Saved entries
********
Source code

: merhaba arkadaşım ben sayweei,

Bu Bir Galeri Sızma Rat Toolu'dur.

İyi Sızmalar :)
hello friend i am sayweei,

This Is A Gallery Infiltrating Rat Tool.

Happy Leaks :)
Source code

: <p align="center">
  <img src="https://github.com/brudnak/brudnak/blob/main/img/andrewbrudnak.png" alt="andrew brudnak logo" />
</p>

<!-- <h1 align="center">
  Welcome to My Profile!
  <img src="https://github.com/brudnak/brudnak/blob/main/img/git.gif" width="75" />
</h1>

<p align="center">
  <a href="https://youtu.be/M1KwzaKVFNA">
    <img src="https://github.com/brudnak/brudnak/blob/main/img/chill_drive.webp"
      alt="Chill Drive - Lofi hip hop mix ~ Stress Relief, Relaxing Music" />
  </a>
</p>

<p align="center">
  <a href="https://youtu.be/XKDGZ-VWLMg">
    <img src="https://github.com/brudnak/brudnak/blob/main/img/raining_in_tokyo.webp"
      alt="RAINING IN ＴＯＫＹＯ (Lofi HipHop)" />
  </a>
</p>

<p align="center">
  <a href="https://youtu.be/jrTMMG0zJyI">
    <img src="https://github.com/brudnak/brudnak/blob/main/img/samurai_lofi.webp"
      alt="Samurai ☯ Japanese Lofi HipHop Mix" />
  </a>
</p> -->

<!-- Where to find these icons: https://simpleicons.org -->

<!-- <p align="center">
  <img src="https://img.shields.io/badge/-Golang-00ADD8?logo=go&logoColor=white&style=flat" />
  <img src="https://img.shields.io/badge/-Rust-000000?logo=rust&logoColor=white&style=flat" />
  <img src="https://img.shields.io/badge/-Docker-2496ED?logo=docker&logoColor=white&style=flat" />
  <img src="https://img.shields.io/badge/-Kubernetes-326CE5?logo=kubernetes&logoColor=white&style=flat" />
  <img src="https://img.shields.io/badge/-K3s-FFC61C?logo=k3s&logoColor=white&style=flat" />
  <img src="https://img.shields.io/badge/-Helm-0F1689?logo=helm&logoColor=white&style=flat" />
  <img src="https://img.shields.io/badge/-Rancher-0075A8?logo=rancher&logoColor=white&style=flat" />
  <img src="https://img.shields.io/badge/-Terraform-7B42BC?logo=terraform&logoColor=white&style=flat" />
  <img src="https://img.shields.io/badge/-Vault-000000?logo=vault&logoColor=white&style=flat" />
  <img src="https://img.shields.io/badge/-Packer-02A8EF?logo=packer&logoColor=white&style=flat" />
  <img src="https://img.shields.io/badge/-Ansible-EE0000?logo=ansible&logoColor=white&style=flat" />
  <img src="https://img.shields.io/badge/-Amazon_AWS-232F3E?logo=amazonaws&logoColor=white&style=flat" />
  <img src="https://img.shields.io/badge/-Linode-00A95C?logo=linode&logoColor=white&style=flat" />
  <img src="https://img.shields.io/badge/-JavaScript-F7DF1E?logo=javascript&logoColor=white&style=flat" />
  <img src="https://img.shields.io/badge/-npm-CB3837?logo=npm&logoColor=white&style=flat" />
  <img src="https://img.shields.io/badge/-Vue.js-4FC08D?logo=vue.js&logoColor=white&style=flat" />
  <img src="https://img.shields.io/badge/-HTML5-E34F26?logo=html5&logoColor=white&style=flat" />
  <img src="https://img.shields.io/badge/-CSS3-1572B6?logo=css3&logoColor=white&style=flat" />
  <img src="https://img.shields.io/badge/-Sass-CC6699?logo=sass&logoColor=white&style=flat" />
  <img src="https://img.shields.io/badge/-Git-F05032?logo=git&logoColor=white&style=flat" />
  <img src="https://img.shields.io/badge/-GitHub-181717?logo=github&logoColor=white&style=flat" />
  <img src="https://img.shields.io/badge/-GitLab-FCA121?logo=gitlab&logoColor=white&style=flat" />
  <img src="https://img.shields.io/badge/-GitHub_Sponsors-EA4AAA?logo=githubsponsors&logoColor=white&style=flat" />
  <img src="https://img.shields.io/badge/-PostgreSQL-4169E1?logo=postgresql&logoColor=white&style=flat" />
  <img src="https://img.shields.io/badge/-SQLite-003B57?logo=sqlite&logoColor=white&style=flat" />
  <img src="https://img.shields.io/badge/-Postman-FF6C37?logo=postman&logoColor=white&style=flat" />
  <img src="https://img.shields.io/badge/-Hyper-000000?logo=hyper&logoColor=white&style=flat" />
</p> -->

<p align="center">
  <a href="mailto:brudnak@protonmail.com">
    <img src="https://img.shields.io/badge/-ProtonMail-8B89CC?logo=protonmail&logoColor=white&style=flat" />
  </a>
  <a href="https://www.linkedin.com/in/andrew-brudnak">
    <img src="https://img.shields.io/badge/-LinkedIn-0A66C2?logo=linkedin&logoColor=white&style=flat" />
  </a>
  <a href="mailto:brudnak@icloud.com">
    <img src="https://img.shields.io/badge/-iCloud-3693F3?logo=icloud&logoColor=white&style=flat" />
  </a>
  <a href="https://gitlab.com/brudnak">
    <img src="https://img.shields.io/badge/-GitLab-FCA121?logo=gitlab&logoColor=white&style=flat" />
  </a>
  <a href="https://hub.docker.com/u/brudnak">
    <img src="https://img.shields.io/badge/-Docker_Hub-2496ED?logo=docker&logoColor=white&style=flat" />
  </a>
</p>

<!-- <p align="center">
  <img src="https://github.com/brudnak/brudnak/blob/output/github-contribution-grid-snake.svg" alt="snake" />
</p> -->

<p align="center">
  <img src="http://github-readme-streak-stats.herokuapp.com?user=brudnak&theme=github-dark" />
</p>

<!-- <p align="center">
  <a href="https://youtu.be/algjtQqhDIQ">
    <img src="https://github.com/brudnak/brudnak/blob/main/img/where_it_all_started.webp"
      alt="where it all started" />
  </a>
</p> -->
********
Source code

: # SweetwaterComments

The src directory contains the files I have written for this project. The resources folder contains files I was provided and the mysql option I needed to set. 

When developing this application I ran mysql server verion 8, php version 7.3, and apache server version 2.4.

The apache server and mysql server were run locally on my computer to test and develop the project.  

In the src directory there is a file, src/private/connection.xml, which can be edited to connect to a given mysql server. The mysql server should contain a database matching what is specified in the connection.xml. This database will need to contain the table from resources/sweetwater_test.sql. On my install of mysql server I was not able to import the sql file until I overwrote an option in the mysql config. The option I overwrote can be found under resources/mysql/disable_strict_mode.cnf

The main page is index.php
********
* **Work item**:
Now copy each line of the entries that mentions "linkedin".

* **Written answer**:
  <a href="https://www.linkedin.com/in/andrew-brudnak">
    <img src="https://img.shields.io/badge/-LinkedIn-0A66C2?logo=linkedin&logoColor=white&style=flat" />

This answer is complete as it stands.